Former Lute Soccer Star
Kicks Off New Professional League

Andrew Croft ’09 played soccer for a year with the Tacoma Stars. (Photo: ©Wilson Tsoi/goalWA.net)

Andrew Croft ’09 played soccer for a year with the Tacoma Stars. (Photo: ©Wilson Tsoi/goalWA.net)

Andrew Croft ’09 is a Goalkeeper for the New Seattle Impact FC,
Which Debuts in Kent Nov. 8

By Sandy Deneau Dunham
PLU Marketing & Communications

TACOMA, Wash. (Nov. 5, 2014)—Andrew Croft ’09 joined the PLU men’s soccer team in 2005 as a promising first-year goalkeeper—with an uncommonly uncanny knack for scoring goals, too. He played a handful of games as a freshman, said PLU head coach John Yorke, and came back his sophomore year to start 18 out of 19 games, including five shutouts.

Croft giftedly guarded the goal his junior year, too—but up and quit five games into the season.

“During the summer I decide to partake in other activities,” Croft said. “I got lazy and content, and I didn’t want to grow as an athlete, which will hurt you. I came into training camp out of shape, and instead of working myself back into good favor, I decided to pursue other things and leave the soccer team.”

Might have been one of the best decisions of his life (though there are several contenders).

Lutes on the Professional Pitch
Andrew Croft isn’t the only Lute soccer player who’s found success on the professional pitch. “We have three alums in the professional ranks,” PLU head coach John Yorke said. “They get paid to play soccer!”
•    Joe Rayburn ’14, a 2013 Second-Team Academic All-American at PLU, plays keeper for the U-23 Kitsap Pumas.
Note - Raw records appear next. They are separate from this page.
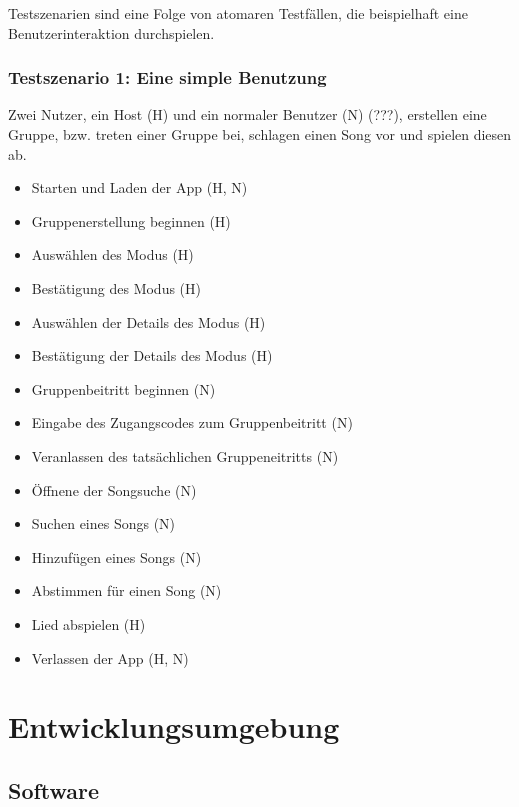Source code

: \documentclass[oneside, ngerman]{sdqtechreport}
\begin{document}
Testszenarien sind eine Folge von atomaren Testfällen, die beispielhaft eine Benutzerinteraktion durchspielen.

\subsection{Testszenario 1: Eine simple Benutzung}
\label{subsec:Tests:Testszenarien:1}
Zwei Nutzer, ein Host (H) und ein normaler Benutzer (N) (???), erstellen eine Gruppe, bzw. treten einer Gruppe bei, schlagen einen Song vor und spielen diesen ab.

\begin{itemize}
    \item Starten und Laden der App (H, N)
    \item Gruppenerstellung beginnen (H)
    \item Auswählen des Modus (H)
    \item Bestätigung des Modus (H)
    \item Auswählen der Details des Modus (H)
    \item Bestätigung der Details des Modus (H)
    \item Gruppenbeitritt beginnen (N)
    \item Eingabe des Zugangscodes zum Gruppenbeitritt (N)
    \item Veranlassen des tatsächlichen Gruppeneitritts (N)
    \item Öffnene der Songsuche (N)
    \item Suchen eines Songs (N)
    \item Hinzufügen eines Songs (N)
    \item Abstimmen für einen Song (N)
    \item Lied abspielen (H)
    \item Verlassen der App (H, N)
\end{itemize}



\chapter{Entwicklungsumgebung}
\label{chap:Entwicklungsumgebung}

\section{Software}
\label{sec:Entwicklungsumgebung:Software}
\end{document}
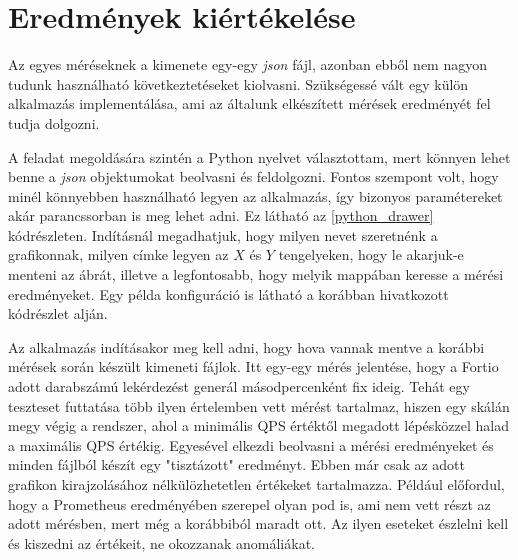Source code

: \section{Eredmények kiértékelése}
Az egyes méréseknek a kimenete egy-egy \textit{json} fájl, azonban ebből nem nagyon tudunk használható következtetéseket kiolvasni. Szükségessé vált egy külön alkalmazás implementálása, ami az általunk elkészített mérések eredményét fel tudja dolgozni. 

A feladat megoldására szintén a Python nyelvet választottam, mert könnyen lehet benne a \textit{json} objektumokat beolvasni és feldolgozni.
Fontos szempont volt, hogy minél könnyebben használható legyen az alkalmazás, így bizonyos paramétereket akár parancssorban is meg lehet adni. Ez látható az \ref{python_drawer} kódrészleten. Indításnál megadhatjuk, hogy milyen nevet szeretnénk a grafikonnak, milyen címke legyen az $X$ és $Y$ tengelyeken, hogy le akarjuk-e menteni az ábrát, illetve a legfontosabb, hogy melyik mappában keresse a mérési eredményeket. Egy példa konfiguráció is látható a korábban hivatkozott kódrészlet alján. \\

\lstset{caption=Eredményeket feldolgozó alkalmazás használata, label=python_drawer}


Az alkalmazás indításakor meg kell adni, hogy hova vannak mentve a korábbi mérések során készült kimeneti fájlok. Itt egy-egy mérés jelentése, hogy a Fortio adott darabszámú lekérdezést generál másodpercenként fix ideig. Tehát egy teszteset futtatása több ilyen értelemben vett mérést tartalmaz, hiszen egy skálán megy végig a rendszer, ahol a minimális QPS értéktől megadott lépésközzel halad a maximális QPS értékig. 
Egyesével elkezdi beolvasni a mérési eredményeket és minden fájlból készít egy "tisztázott" eredményt. Ebben már csak az adott grafikon kirajzolásához nélkülözhetetlen értékeket tartalmazza. Például előfordul, hogy a Prometheus eredményében szerepel olyan pod is, ami nem vett részt az adott mérésben, mert még a korábbiból maradt ott. Az ilyen eseteket észlelni kell és kiszedni az értékeit, ne okozzanak anomáliákat.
The Pumas came this close to the national PDL (Premier Development League) Championship title in August against the Michigan Bucks.
•    Derek Johnson ’14, who led the PLU team in goals his senior year, is just starting his pro career, Yorke said, as a forward with the Sounders U-23. He jetted off to Sweden in August to finish the rest of the season there.

Croft is now a goalkeeper for the professional Seattle Impact FC,  a member of the brand-new 24-team Major Arena Soccer League. He’s also the head coach of men’s soccer at Bellevue College; coach of two FC Alliance Premier Soccer A-teams in Woodinville; a coach with Washington’s Elite Player Development youth soccer program; and co-founder of a nonprofit called PlayUp, created to empower, support and develop youth through soccer and mentorship.
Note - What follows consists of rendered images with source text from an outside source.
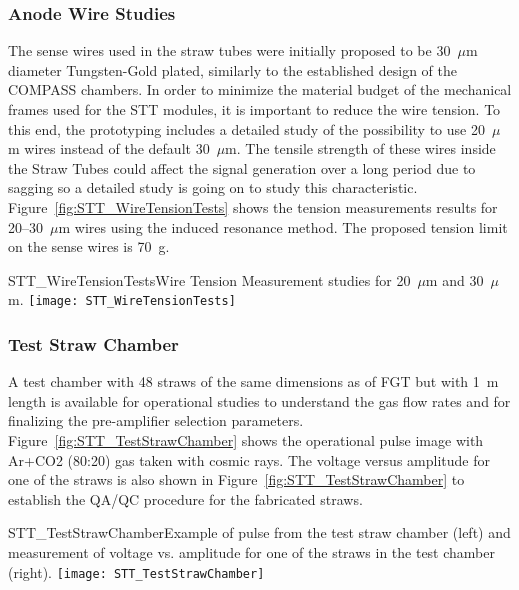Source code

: \subsubsection{Anode Wire Studies} 

The sense wires used in the straw tubes were initially proposed to be
30~$\mu$m diameter Tungsten-Gold plated, similarly to the established
design of the COMPASS chambers. In order to minimize the material
budget of the mechanical frames used for the STT modules, it is
important to reduce the wire tension. To this end, the prototyping
includes a detailed study of the possibility to use 20~$\mu$m wires
instead of the default 30~$\mu$m. The tensile strength of these wires
inside the Straw Tubes could affect the signal generation over a long
period due to sagging so a detailed study is going on to study this
characteristic. Figure~\ref{fig:STT_WireTensionTests} shows the
tension measurements results for 20--30~$\mu$m wires using the induced
resonance method.  The proposed tension limit on the sense wires is
70~g.
\begin{cdrfigure}           
{STT_WireTensionTests}{Wire Tension Measurement studies for 20~$\mu$m and 30~$\mu$m.}
\texttt{[image: STT\_WireTensionTests]}
\end{cdrfigure}


\subsubsection{Test Straw Chamber} 

A test chamber with 48 straws of the same dimensions as of FGT but
with 1~m length is available for operational studies to understand
the gas flow rates and for finalizing the pre-amplifier selection
parameters.  Figure~\ref{fig:STT_TestStrawChamber} shows the
operational pulse image with Ar+CO2 (80:20) gas taken with cosmic
rays. The voltage versus amplitude for one of the straws is also shown
in Figure~\ref{fig:STT_TestStrawChamber} to establish the QA/QC
procedure for the fabricated straws.
\begin{cdrfigure}  
{STT_TestStrawChamber}{Example of pulse from the test straw chamber (left) and 
measurement of voltage vs. amplitude for one of the straws in the test chamber (right).}
\texttt{[image: STT\_TestStrawChamber]}
\end{cdrfigure}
Sometimes, it would appear, your vocation finds you, even if you turn your back on it.

“Who knows where I would be now if I hadn’t quit?” Croft said. “It was a good learning experience … sometimes you have to fall out of favor with what you love to really appreciate it.”

Sports always has been a huge part of Croft’s life, and as he grew up, he found a way to merge it with another passion: writing. At Inglemoor High School in Kenmore, Wash., Croft wrote about sports, and at PLU he was a Journalism major who wrote and edited for The Mast.

After graduation, though, newspaper jobs were few and far between—and Croft missed soccer. “I connected with an old club coach, who got me onto a couple of teams as an assistant coach, and I just got it,” Croft said. “Everything clicked: This is what needs to happen.” And then came another of those life-defining decisions.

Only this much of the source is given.